- Sisterna
- Coordinates: 42°57′N 6°40′W﻿ / ﻿42.950°N 6.667°W
- Country: Spain
- Autonomous community: Asturias
- Province: Asturias
- Municipality: Ibias

Population
- • Total: 19

= Sisterna =

Sisterna is one of eleven parishes in the municipality of Ibias, within the province and autonomous community of Asturias, in northern Spain. In 2021 it had 19 inhabitants, down from 48 in 2000.

==Villages and hamlets==
- Bao Population 2011 16
- Sisterna Population 2011 16

==Economy==
Traditionally, the zone has relied on woodworking, utilizing lathes. During winter, men would exert this activity to later sell their goods in markets throughout Spain. The women were left in charge of the villages when the man were busy with trade.

This particular economic tradition might be responsible for Sisterna's geographic organization. Usually Asturian villages are made up with houses spread far apart from each other, with land for animals and orchards, besides a hórreo (granary).

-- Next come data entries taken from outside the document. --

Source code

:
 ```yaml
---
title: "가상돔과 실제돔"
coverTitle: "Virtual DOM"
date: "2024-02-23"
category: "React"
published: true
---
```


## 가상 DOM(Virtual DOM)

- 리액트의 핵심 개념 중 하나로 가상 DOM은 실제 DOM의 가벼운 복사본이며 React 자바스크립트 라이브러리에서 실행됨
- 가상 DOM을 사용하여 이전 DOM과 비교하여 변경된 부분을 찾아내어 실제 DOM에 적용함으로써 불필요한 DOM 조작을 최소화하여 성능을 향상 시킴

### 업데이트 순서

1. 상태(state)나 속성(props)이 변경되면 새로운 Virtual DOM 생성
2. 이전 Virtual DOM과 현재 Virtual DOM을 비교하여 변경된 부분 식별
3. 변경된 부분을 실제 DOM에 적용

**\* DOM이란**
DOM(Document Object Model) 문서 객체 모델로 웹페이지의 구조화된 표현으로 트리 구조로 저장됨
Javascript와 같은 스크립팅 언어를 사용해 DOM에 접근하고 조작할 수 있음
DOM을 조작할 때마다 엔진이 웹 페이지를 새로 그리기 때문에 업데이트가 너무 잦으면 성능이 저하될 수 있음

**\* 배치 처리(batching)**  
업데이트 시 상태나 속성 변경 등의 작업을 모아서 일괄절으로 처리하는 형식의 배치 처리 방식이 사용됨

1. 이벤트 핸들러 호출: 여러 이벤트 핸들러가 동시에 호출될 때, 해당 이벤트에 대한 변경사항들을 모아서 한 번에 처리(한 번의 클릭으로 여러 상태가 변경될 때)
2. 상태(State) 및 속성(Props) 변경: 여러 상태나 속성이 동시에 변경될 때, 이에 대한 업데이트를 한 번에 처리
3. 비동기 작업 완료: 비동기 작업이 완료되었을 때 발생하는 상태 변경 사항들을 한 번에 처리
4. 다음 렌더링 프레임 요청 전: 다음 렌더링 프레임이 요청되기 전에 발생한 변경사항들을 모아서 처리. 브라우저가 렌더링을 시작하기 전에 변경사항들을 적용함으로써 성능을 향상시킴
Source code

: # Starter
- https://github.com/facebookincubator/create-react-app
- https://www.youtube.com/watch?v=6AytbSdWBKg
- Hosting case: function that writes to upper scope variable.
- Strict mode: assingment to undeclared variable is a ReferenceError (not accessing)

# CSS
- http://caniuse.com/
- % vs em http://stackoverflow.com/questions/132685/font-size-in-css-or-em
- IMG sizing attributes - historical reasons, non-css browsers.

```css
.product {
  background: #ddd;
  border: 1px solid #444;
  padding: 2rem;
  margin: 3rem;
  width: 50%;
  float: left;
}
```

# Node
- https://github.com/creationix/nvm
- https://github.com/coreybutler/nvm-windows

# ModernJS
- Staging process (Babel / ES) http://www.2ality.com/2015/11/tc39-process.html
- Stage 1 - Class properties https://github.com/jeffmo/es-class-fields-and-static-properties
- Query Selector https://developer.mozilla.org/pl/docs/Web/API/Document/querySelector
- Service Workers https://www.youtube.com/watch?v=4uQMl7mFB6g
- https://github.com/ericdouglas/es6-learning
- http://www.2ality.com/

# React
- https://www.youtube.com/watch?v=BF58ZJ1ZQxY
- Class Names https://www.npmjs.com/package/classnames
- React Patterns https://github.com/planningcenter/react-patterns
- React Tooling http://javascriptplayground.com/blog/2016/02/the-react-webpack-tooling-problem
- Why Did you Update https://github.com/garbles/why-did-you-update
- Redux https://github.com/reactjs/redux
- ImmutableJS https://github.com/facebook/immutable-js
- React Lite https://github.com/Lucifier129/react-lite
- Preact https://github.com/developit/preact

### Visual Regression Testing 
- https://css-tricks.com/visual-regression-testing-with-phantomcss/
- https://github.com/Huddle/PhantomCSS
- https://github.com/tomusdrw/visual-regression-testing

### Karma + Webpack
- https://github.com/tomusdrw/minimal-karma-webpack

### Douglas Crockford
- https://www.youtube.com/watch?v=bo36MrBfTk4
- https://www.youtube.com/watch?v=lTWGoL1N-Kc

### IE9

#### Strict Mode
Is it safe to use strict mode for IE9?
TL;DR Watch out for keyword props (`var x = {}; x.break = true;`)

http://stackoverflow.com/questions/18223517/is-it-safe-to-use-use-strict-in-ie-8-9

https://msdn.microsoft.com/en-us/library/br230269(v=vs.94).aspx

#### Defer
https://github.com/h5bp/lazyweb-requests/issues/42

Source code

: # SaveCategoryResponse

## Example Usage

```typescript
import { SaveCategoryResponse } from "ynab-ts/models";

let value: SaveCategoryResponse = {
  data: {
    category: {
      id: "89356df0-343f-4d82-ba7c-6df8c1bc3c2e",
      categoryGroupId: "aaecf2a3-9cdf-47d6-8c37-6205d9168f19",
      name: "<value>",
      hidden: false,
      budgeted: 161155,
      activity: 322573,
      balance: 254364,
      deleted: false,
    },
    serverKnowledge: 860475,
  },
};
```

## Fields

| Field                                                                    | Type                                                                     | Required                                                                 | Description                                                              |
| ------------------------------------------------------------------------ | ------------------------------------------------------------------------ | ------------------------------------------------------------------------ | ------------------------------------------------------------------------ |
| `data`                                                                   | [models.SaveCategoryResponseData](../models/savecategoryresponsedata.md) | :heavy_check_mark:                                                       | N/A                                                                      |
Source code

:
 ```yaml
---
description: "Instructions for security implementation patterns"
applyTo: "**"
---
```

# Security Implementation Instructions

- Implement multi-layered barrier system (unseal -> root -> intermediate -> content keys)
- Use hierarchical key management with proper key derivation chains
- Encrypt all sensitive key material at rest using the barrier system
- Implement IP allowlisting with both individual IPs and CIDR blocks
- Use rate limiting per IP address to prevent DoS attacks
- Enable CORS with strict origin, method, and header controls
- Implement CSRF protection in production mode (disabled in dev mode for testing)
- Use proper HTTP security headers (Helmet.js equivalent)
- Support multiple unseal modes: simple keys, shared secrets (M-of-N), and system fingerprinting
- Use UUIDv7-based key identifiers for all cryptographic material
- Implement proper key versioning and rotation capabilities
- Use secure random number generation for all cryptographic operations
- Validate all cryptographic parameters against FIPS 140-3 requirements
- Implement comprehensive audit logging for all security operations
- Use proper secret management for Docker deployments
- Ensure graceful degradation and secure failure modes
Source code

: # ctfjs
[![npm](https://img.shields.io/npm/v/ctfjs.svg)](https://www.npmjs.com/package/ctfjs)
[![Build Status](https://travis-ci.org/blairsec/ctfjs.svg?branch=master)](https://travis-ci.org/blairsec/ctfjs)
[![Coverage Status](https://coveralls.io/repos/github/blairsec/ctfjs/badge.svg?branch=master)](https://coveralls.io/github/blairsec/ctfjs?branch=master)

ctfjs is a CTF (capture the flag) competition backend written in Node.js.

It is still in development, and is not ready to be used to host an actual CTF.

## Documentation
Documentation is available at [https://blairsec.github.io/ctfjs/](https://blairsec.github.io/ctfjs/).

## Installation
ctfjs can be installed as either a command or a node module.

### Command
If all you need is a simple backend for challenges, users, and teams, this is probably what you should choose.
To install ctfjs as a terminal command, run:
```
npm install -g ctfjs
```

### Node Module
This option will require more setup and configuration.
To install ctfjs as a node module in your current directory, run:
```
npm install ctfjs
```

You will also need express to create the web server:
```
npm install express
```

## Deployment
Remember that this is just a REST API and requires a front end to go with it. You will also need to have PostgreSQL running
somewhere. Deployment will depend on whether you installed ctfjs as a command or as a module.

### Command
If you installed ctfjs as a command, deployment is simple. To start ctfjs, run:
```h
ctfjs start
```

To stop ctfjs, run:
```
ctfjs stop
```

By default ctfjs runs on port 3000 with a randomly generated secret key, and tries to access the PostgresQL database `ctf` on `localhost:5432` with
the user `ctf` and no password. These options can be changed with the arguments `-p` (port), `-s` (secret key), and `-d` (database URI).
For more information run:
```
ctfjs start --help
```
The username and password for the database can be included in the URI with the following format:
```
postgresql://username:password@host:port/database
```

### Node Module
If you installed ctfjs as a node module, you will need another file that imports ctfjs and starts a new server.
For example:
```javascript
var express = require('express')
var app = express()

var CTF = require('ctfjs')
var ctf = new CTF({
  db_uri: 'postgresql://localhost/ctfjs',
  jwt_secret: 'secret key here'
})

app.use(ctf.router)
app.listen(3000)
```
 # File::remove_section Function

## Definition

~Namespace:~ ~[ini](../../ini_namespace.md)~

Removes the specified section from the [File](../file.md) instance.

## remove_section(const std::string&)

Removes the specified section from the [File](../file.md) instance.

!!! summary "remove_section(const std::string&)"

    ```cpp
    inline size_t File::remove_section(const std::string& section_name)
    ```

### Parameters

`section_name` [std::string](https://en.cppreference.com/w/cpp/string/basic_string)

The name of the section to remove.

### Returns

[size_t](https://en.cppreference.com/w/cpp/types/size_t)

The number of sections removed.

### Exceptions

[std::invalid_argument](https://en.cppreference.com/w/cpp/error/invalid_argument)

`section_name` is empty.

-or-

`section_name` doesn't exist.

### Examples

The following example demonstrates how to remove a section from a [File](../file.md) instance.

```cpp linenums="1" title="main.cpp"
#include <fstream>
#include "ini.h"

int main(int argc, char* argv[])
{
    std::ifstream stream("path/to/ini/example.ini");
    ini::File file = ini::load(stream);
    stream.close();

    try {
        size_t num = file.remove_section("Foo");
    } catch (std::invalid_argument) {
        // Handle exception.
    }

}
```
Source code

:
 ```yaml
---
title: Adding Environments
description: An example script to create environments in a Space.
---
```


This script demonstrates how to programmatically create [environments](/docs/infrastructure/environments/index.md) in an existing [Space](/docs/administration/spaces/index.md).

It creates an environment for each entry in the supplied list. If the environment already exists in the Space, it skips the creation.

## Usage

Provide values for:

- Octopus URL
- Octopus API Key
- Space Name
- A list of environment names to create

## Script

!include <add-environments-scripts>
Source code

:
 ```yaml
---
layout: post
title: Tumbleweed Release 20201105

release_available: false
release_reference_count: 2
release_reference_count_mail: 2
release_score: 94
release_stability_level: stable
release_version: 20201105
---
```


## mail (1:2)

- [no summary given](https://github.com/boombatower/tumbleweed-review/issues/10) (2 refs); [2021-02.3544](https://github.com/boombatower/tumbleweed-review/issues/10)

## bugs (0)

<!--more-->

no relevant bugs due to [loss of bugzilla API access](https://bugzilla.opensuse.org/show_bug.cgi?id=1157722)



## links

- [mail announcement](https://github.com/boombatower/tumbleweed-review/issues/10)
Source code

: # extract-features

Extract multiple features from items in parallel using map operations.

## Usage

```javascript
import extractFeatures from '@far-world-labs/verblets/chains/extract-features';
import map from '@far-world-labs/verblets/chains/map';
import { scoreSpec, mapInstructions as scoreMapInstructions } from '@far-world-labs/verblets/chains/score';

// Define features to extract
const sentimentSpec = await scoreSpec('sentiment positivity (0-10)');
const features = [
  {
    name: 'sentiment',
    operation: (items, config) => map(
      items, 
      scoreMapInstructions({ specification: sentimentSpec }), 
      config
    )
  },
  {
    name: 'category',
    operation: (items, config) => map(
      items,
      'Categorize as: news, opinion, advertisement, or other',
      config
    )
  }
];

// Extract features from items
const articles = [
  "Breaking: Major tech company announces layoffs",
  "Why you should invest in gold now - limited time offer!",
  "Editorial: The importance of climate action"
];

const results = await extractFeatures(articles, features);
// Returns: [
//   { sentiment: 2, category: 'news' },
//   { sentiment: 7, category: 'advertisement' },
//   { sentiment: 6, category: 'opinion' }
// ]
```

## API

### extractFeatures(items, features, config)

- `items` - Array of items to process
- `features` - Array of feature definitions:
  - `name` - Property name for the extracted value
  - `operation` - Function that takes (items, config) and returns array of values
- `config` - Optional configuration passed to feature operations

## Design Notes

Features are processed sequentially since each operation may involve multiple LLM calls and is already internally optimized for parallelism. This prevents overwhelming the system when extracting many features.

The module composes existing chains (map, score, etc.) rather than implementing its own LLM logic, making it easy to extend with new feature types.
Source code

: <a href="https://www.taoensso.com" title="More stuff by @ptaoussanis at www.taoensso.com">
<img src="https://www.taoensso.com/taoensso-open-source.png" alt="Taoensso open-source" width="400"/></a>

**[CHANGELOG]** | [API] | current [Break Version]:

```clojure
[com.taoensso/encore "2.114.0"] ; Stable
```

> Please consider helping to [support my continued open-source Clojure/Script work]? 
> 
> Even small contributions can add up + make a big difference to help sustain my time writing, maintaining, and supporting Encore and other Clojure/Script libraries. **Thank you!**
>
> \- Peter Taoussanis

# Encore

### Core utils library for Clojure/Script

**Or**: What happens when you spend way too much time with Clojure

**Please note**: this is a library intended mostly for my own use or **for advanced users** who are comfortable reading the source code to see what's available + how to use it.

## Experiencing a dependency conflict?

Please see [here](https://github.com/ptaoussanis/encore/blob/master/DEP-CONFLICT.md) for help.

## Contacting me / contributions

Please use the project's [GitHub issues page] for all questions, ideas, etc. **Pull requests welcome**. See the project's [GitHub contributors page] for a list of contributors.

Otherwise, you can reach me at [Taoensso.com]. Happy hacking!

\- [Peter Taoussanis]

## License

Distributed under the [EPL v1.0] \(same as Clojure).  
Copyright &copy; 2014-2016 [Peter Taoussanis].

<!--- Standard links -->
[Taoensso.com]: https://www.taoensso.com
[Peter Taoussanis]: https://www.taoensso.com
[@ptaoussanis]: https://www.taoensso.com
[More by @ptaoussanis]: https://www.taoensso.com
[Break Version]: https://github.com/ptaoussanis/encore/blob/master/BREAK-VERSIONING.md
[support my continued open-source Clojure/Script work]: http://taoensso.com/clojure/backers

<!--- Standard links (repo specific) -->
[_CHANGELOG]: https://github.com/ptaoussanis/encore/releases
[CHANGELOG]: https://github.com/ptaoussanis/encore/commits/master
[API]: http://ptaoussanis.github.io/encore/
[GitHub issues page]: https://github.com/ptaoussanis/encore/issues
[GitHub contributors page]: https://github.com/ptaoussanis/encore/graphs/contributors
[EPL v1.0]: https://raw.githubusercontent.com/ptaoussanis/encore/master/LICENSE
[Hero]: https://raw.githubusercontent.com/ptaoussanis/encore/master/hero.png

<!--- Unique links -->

In Sisterna, however, the houses are all put together forming narrow streets (including the church), something which might be a consequence from the fact that the inhabitants lived not so much from agriculture and cattle-raising than from industry and commerce.

Nowadays in Sisterna there is a rural hub for the artisans, with lodging, a store and an ethnographical museum dedicated to the woodworkers, called "tixileiros" in Asturian.